Debo confesar que mi sexapil latino quedó reducido a su mínima expresión porque durante mi visita a la Ciudad Luz nunca logré internacionalizar mi libido. Ninguna “mademoiselle”  me dio ni la hora de la semana pasada.

Me tuteé con clochards en el metro y me «bajé» de algunos francos -tampoco muchos- para indemnizar por su voz melancólica a varios artistas latinos que gritaban sus canciones como una forma de mantener el polo a tierra con su  patria desde una «rue» parisina.

Saludé diplomáticos colombianos en la rue Saint-Honoré, sede de la embajada. Me atendieron displiscentes funcionarios que apenas prestaban las  yemas de sus dedos al dar la mano para notificar al intruso que su visita les estropeaba la siesta burocrática y que era bienvenido si me iba «très vite», o sea, más rápido que inmediatamente. 

Uno que otro colombiano que encontré en la calle “no me vió”. Seguramente pensó, con razón, que le tocaría invitarme a almorzar. 

Le presenté mis respetos en el Louvre a la Monalisa que me miró con su sonrisa de mujer infiel. Le di mi sentido pésame al “signore” Giocondo por los cuernos. 

Miré cómo el río Sena – escenario de la inauguración de los Olímpicos- se convierte en mar a medida que va haciendo camino al andar a bordo de sí mismo. Pero ni se me ocurrió intentar el suicidio en aguas con tanta leyenda. Sé por un grafito que el suicidio es peligroso para la salud.  Además, los suicidas siempre me han parecido egoístas a morir… Pienso exprimir hasta el tuétano el último segundo de la vida que me tocó en el reparto.

Saludé a Dios en su refugio de la catedral de Notre Dame donde me contaron que un solitario colombiano, Jairo Tobón, fallecido hace unos años,  hacía las veces de sacristán y tocaba las campanas con la gracia de un virtuoso del violín.

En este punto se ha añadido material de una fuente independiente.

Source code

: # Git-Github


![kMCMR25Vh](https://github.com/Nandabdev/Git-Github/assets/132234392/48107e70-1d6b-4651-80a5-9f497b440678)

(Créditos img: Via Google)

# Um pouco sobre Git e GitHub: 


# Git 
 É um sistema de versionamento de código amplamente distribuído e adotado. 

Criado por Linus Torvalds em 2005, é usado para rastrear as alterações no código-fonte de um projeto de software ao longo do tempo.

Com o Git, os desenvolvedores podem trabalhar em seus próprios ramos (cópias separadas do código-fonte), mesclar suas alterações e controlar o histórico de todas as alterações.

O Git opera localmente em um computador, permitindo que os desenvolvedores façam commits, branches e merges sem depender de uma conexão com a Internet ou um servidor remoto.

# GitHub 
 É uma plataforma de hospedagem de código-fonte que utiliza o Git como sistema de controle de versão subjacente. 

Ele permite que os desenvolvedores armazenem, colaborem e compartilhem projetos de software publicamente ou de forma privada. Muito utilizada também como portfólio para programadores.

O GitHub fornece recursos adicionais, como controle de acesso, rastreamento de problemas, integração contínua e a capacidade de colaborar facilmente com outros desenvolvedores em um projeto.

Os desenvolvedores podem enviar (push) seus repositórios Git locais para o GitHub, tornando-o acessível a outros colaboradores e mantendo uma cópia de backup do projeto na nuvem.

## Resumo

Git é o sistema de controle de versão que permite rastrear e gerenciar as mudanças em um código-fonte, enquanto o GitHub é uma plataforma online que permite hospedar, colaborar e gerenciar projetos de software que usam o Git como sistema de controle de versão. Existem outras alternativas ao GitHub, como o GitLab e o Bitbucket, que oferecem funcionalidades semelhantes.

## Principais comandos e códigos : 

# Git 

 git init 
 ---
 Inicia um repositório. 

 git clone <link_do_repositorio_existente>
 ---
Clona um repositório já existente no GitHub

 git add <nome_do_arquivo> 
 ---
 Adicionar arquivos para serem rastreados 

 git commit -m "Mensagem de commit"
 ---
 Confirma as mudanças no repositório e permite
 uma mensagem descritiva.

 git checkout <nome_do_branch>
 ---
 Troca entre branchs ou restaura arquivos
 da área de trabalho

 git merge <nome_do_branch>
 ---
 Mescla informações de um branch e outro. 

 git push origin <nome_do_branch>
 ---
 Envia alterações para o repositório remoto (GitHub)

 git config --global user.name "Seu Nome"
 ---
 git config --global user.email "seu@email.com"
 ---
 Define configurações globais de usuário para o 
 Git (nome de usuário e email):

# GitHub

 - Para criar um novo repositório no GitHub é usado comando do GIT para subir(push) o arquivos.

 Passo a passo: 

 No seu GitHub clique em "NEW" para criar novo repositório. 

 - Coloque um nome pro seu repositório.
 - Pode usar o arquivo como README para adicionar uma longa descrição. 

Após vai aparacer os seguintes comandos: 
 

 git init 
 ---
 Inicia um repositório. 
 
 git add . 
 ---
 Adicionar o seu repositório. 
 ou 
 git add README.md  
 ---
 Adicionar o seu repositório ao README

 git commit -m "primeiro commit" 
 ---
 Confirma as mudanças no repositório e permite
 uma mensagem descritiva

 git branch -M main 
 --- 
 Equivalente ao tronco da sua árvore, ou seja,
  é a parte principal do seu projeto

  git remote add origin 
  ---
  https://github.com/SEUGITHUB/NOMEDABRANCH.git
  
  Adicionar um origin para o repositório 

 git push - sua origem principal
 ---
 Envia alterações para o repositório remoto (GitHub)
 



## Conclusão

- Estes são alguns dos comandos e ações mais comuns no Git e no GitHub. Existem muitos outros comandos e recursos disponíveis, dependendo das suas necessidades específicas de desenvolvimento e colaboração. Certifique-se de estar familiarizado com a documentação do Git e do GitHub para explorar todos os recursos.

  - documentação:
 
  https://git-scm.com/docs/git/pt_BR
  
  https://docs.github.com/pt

En Montparnasse me dejé sorprender y compartí unos francos con una polaca habilidosa cuyo arte consistía en siluetear velozmente el perfil de los viajeros  con un tijera sobre un papel que alguna vez fue página interior de un periódico de ayer. O de nunca. No conservo el retrato hablado en papel que me hizo madame y no tengo la inevitable foto con la tour Eiffel al fondo.  

Tampoco tengo una sola foto en París (salvo que el nonagenario Loco Gonzalo Castellanos o Fernando Posada, su camarógrafo, con quienes anduve por París, tengan alguna y me envíen copia pa’ chicaniar).

Dios guarde a Francia y a sus franchutes en estos días de los Juegos . (Nota pasada por el quirófano).